/---

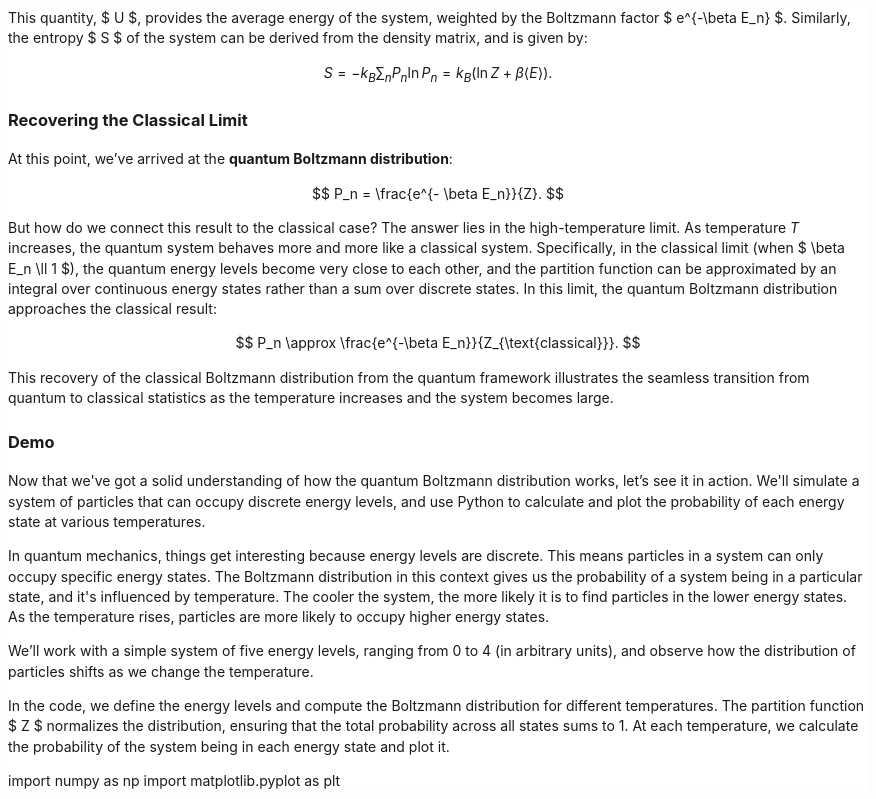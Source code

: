 This quantity, $ U $, provides the average energy of the system, weighted by the Boltzmann factor $ e^{-\beta E_n} $. Similarly, the entropy $ S $ of the system can be derived from the density matrix, and is given by:

$$
S = -k_B \sum_n P_n \ln P_n = k_B \left( \ln Z + \beta \langle E \rangle \right).
$$


### Recovering the Classical Limit

At this point, we’ve arrived at the **quantum Boltzmann distribution**:

$$
P_n = \frac{e^{- \beta E_n}}{Z}.
$$

But how do we connect this result to the classical case? The answer lies in the high-temperature limit. As temperature $T$ increases, the quantum system behaves more and more like a classical system. Specifically, in the classical limit (when $ \beta E_n \ll 1 $), the quantum energy levels become very close to each other, and the partition function can be approximated by an integral over continuous energy states rather than a sum over discrete states. In this limit, the quantum Boltzmann distribution approaches the classical result:

$$
P_n \approx \frac{e^{-\beta E_n}}{Z_{\text{classical}}}.
$$

This recovery of the classical Boltzmann distribution from the quantum framework illustrates the seamless transition from quantum to classical statistics as the temperature increases and the system becomes large.


### Demo

Now that we've got a solid understanding of how the quantum Boltzmann distribution works, let’s see it in action. We'll simulate a system of particles that can occupy discrete energy levels, and use Python to calculate and plot the probability of each energy state at various temperatures.

In quantum mechanics, things get interesting because energy levels are discrete. This means particles in a system can only occupy specific energy states. The Boltzmann distribution in this context gives us the probability of a system being in a particular state, and it's influenced by temperature. The cooler the system, the more likely it is to find particles in the lower energy states. As the temperature rises, particles are more likely to occupy higher energy states.

We’ll work with a simple system of five energy levels, ranging from 0 to 4 (in arbitrary units), and observe how the distribution of particles shifts as we change the temperature.

In the code, we define the energy levels and compute the Boltzmann distribution for different temperatures. The partition function $ Z $ normalizes the distribution, ensuring that the total probability across all states sums to 1. At each temperature, we calculate the probability of the system being in each energy state and plot it.


<d-code block language="python">
import numpy as np
import matplotlib.pyplot as plt
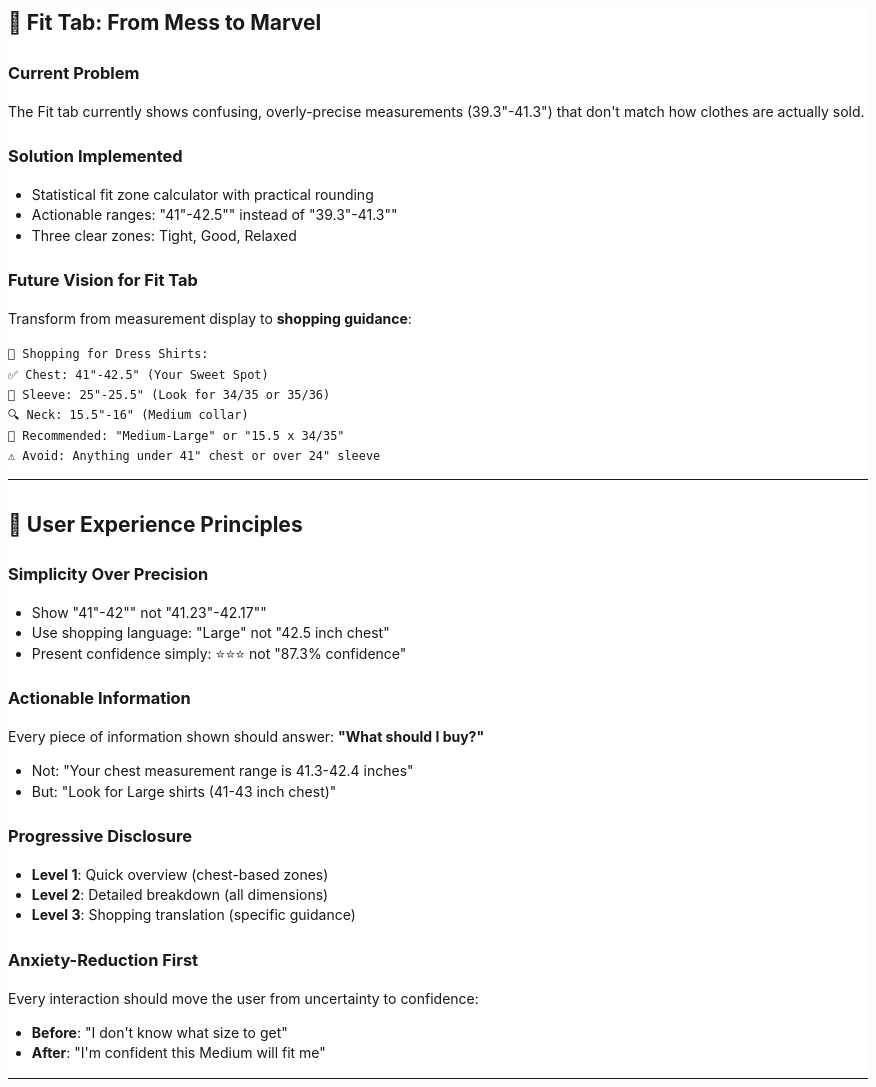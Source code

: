
## 📱 **Fit Tab: From Mess to Marvel**

### **Current Problem**
The Fit tab currently shows confusing, overly-precise measurements (39.3"-41.3") that don't match how clothes are actually sold.

### **Solution Implemented**
- Statistical fit zone calculator with practical rounding
- Actionable ranges: "41"-42.5"" instead of "39.3"-41.3""
- Three clear zones: Tight, Good, Relaxed

### **Future Vision for Fit Tab**
Transform from measurement display to **shopping guidance**:

```
👕 Shopping for Dress Shirts:
✅ Chest: 41"-42.5" (Your Sweet Spot)  
📏 Sleeve: 25"-25.5" (Look for 34/35 or 35/36)
🔍 Neck: 15.5"-16" (Medium collar)
🛒 Recommended: "Medium-Large" or "15.5 x 34/35"
⚠️ Avoid: Anything under 41" chest or over 24" sleeve
```

---

## 🎨 **User Experience Principles**

### **Simplicity Over Precision**
- Show "41"-42"" not "41.23"-42.17""
- Use shopping language: "Large" not "42.5 inch chest"
- Present confidence simply: ⭐⭐⭐ not "87.3% confidence"

### **Actionable Information**
Every piece of information shown should answer: **"What should I buy?"**
- Not: "Your chest measurement range is 41.3-42.4 inches"
- But: "Look for Large shirts (41-43 inch chest)"

### **Progressive Disclosure**
- **Level 1**: Quick overview (chest-based zones)
- **Level 2**: Detailed breakdown (all dimensions) 
- **Level 3**: Shopping translation (specific guidance)

### **Anxiety-Reduction First**
Every interaction should move the user from uncertainty to confidence:
- **Before**: "I don't know what size to get"
- **After**: "I'm confident this Medium will fit me"

---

\---

§ **Description of the task**
Begin with the line holding "Every interaction should" and end with the last line of the material. Write out those lines exactly, and only those.

§ **Exercise response**
Every interaction should move the user from uncertainty to confidence:
- **Before**: "I don't know what size to get"
- **After**: "I'm confident this Medium will fit me"

---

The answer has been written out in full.